Skip to content

chandar-lab/RL-Tuner-CP

Folders and files

NameName
Last commit message
Last commit date

Latest commit

 

History

24 Commits
 
 
 
 
 
 
 
 

Repository files navigation

RL-Tuner

This is the code for the modified version of the RL-Tuner. The goal of this project is to include marginal probabilities provided by the Mini-CPBP solver into the reward function to enforce constraints.

Training the RNN

RL-Tuner/preprocessing/bach_dataset_loader.py is used to created note sequences from the Bach dataset. The path_root represents the path to the folder containing the midi dataset. This path can be changed to process a different dataset. The quarter_note represents the number of events in a quarter-note. This depends on the bpm of the midi files. The resolution chosen is sent to load_all_midi_files_in_folder. Running this python file will create a pickle file containing the note sequences for the whole dataset.

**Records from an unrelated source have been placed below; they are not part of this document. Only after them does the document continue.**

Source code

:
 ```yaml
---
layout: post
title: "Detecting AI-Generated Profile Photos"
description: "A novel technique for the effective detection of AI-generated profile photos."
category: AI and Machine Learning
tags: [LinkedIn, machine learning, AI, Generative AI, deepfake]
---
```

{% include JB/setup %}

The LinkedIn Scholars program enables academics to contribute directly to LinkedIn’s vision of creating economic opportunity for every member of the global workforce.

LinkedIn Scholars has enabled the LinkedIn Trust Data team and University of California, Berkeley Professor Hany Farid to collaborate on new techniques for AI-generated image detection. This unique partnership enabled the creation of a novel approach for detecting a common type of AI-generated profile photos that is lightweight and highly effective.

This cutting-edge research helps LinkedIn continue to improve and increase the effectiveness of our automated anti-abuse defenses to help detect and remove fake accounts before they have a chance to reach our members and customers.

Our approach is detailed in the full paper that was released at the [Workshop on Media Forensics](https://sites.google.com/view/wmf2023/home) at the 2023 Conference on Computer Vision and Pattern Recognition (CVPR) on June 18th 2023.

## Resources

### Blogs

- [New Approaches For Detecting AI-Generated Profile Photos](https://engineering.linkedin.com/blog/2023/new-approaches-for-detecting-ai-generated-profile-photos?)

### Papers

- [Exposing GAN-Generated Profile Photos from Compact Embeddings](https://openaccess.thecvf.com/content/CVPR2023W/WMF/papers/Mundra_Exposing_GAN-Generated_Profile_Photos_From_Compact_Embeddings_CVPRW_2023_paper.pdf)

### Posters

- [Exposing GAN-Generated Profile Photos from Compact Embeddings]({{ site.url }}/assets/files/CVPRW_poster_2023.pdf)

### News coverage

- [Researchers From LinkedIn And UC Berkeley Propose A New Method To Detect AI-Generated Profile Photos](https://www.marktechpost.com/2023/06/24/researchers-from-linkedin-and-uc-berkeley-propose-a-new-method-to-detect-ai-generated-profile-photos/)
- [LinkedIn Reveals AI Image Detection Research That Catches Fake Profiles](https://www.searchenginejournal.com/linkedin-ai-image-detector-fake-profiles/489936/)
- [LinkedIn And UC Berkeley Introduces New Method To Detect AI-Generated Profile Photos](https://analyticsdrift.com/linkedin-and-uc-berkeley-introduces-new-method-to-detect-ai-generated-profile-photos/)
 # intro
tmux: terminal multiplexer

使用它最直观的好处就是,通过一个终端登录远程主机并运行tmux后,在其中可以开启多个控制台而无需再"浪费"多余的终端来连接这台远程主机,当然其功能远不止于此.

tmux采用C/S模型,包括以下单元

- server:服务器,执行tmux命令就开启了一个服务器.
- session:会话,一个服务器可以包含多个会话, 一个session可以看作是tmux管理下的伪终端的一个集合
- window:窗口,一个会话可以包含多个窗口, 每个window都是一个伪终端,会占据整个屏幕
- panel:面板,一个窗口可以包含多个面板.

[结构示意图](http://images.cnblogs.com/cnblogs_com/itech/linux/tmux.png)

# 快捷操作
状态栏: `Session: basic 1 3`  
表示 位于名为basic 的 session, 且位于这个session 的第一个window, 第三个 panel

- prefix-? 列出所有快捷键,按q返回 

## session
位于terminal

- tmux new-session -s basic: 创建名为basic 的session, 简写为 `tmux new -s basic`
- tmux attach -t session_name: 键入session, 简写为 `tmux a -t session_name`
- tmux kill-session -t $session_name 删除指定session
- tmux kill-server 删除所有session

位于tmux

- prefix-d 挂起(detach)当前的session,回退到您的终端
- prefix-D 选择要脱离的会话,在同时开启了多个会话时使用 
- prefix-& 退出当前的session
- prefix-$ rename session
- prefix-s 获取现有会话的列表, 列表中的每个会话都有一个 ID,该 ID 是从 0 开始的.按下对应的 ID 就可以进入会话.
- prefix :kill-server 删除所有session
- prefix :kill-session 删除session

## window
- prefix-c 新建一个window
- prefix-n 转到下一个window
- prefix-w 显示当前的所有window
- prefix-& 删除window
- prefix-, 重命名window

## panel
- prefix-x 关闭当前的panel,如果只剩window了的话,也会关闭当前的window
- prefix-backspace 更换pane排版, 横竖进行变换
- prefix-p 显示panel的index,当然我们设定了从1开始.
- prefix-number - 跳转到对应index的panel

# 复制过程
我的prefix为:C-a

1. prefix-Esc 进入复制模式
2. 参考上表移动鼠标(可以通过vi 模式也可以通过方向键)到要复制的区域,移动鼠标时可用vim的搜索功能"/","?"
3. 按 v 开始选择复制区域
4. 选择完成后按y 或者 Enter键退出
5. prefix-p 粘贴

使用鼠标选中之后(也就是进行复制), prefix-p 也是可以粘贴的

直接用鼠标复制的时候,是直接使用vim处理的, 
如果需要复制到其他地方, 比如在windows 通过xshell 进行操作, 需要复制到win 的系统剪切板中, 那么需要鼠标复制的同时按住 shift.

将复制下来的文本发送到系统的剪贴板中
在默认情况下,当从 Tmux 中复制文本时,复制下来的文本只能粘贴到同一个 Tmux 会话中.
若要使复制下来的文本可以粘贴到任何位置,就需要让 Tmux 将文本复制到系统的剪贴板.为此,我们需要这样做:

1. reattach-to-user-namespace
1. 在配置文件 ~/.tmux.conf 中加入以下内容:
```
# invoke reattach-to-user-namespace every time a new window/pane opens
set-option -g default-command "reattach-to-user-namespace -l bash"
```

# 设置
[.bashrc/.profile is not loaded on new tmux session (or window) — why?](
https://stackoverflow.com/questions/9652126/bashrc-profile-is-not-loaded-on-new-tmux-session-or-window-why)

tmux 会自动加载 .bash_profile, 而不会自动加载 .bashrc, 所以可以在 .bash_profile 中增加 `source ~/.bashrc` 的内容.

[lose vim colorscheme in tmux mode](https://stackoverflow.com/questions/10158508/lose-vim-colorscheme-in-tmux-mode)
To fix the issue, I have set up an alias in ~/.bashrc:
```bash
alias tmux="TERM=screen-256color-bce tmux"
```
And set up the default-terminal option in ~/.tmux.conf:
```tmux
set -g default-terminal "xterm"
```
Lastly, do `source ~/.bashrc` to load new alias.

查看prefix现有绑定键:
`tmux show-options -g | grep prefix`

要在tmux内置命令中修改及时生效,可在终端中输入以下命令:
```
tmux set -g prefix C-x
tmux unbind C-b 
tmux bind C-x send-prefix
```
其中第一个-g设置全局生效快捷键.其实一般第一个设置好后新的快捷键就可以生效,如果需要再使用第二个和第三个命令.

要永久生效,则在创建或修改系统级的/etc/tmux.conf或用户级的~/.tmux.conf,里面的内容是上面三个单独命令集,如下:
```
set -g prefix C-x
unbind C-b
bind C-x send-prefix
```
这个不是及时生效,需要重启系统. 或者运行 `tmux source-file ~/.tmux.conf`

RL-Tuner/preprocessing/bach_note_sequences.py is used to convert the pickled note sequences in sequence examples used to train the RNN. Three different modes can be specified:

  • melodic lines: removes the silences and any duration information (for example, the sequence [4 4 4 5 5] will become [4 5]). All the notes will have a value between 0 and 28.
  • note sequences: keeps the silences and the durations are expressed with the hold token (for example, the sequence [4 4 4 5 5] will become [4 1 1 5 1]). All the notes will have a value between 2 and 30. 0 represents silences and 1 is the hold token.
  • no hold: keeps the silences and the durations are expressed by repeating the note (for example, the sequence [4 4 4 5 5] will stay the same). All the notes will have a value between 1 and 29. 0 represents silences.

input_file_name and output_file_name are used to specify the path of the pickle file and the tfrecord file.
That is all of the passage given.